Stored data entries:
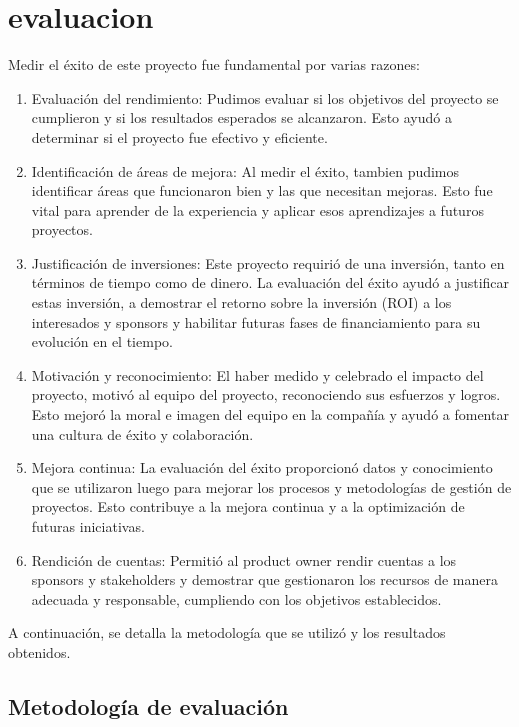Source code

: \chapter{evaluacion}

Medir el éxito de este proyecto fue fundamental por varias razones:

\begin{enumerate}
    \item Evaluación del rendimiento: Pudimos evaluar si los objetivos del proyecto se cumplieron y si los resultados esperados se alcanzaron. Esto ayudó a determinar si el proyecto fue efectivo y eficiente.
    \item Identificación de áreas de mejora: Al medir el éxito, tambien pudimos identificar áreas que funcionaron bien y las que necesitan mejoras. Esto fue vital para aprender de la experiencia y aplicar esos aprendizajes a futuros proyectos.
    \item Justificación de inversiones: Este proyecto requirió de una inversión, tanto en términos de tiempo como de dinero. La evaluación del éxito ayudó a justificar estas inversión, a demostrar el retorno sobre la inversión (ROI) a los interesados y sponsors y habilitar futuras fases de financiamiento para su evolución en el tiempo.
    \item Motivación y reconocimiento: El haber medido y celebrado el impacto del proyecto, motivó al equipo del proyecto, reconociendo sus esfuerzos y logros. Esto mejoró la moral e imagen del equipo en la compañía y ayudó a fomentar una cultura de éxito y colaboración.
    \item Mejora continua: La evaluación del éxito proporcionó datos y conocimiento que se utilizaron luego para mejorar los procesos y metodologías de gestión de proyectos. Esto contribuye a la mejora continua y a la optimización de futuras iniciativas.
    \item Rendición de cuentas: Permitió al product owner rendir cuentas a los sponsors y stakeholders y demostrar que gestionaron los recursos de manera adecuada y responsable, cumpliendo con los objetivos establecidos.
\end{enumerate}

A continuación, se detalla la metodología que se utilizó y los resultados obtenidos.

\section{Metodología de evaluación}

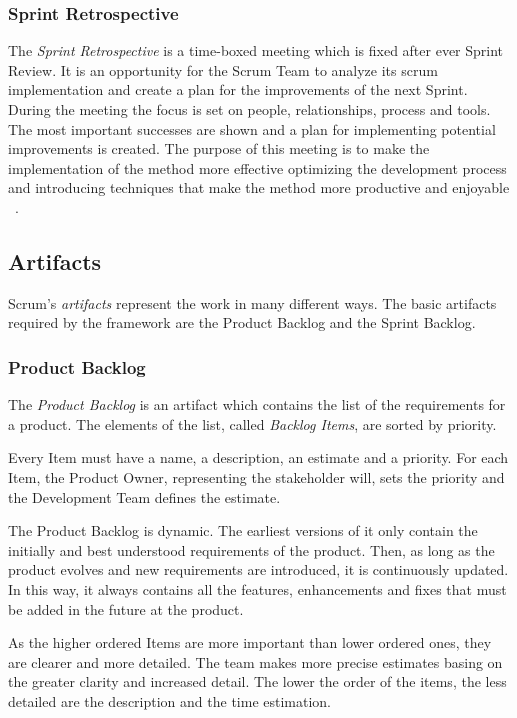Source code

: 			\subsubsection{Sprint Retrospective}\label{ref_scrum_sprint_retro}
			The \emph{Sprint Retrospective} is a time-boxed meeting which is fixed after ever Sprint Review. It is an opportunity for the Scrum Team to analyze its scrum implementation and create a plan for the improvements of the next Sprint. 
			During the meeting the focus is set on people, relationships, process and tools. The most important successes are shown and a plan for implementing potential improvements is created. 
			The purpose of this meeting is to make the implementation of the method more effective optimizing the development process and introducing techniques that make the method more productive and enjoyable ~\cite{scrumEnglishGuide}. 

		
		\subsection{Artifacts}\label{ref_scrum_artifacts}
			Scrum's \emph{artifacts} represent the work in many different ways. The basic artifacts required by the framework are the Product Backlog and the Sprint Backlog.

			\subsubsection{Product Backlog}\label{ref_scrum_prod_backlog}
			The \emph{Product Backlog} is an artifact which contains the list of the requirements for a product. The elements of the list, called \emph{Backlog Items}, are sorted by priority. 

			Every Item must have a name, a description, an estimate and a priority. For each Item, the Product Owner, representing the stakeholder will, sets the priority and	 the Development Team defines the estimate.

			The Product Backlog is dynamic. The earliest versions of it only contain the initially and best understood requirements of the product. Then, as long as the product evolves and new requirements are introduced, it is continuously updated. In this way, it always contains all the features, enhancements and fixes that must be added in the future at the product. 

			As the higher ordered Items are more important than lower ordered ones, they are clearer and more detailed. The team makes more precise estimates basing on the greater clarity and increased detail. The lower the order of the items, the less detailed are the description and the time estimation.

Problem description: Copy down each line in the entries that has the word "mejora".

Task output:
    \item Identificación de áreas de mejora: Al medir el éxito, tambien pudimos identificar áreas que funcionaron bien y las que necesitan mejoras. Esto fue vital para aprender de la experiencia y aplicar esos aprendizajes a futuros proyectos.
    \item Mejora continua: La evaluación del éxito proporcionó datos y conocimiento que se utilizaron luego para mejorar los procesos y metodologías de gestión de proyectos. Esto contribuye a la mejora continua y a la optimización de futuras iniciativas.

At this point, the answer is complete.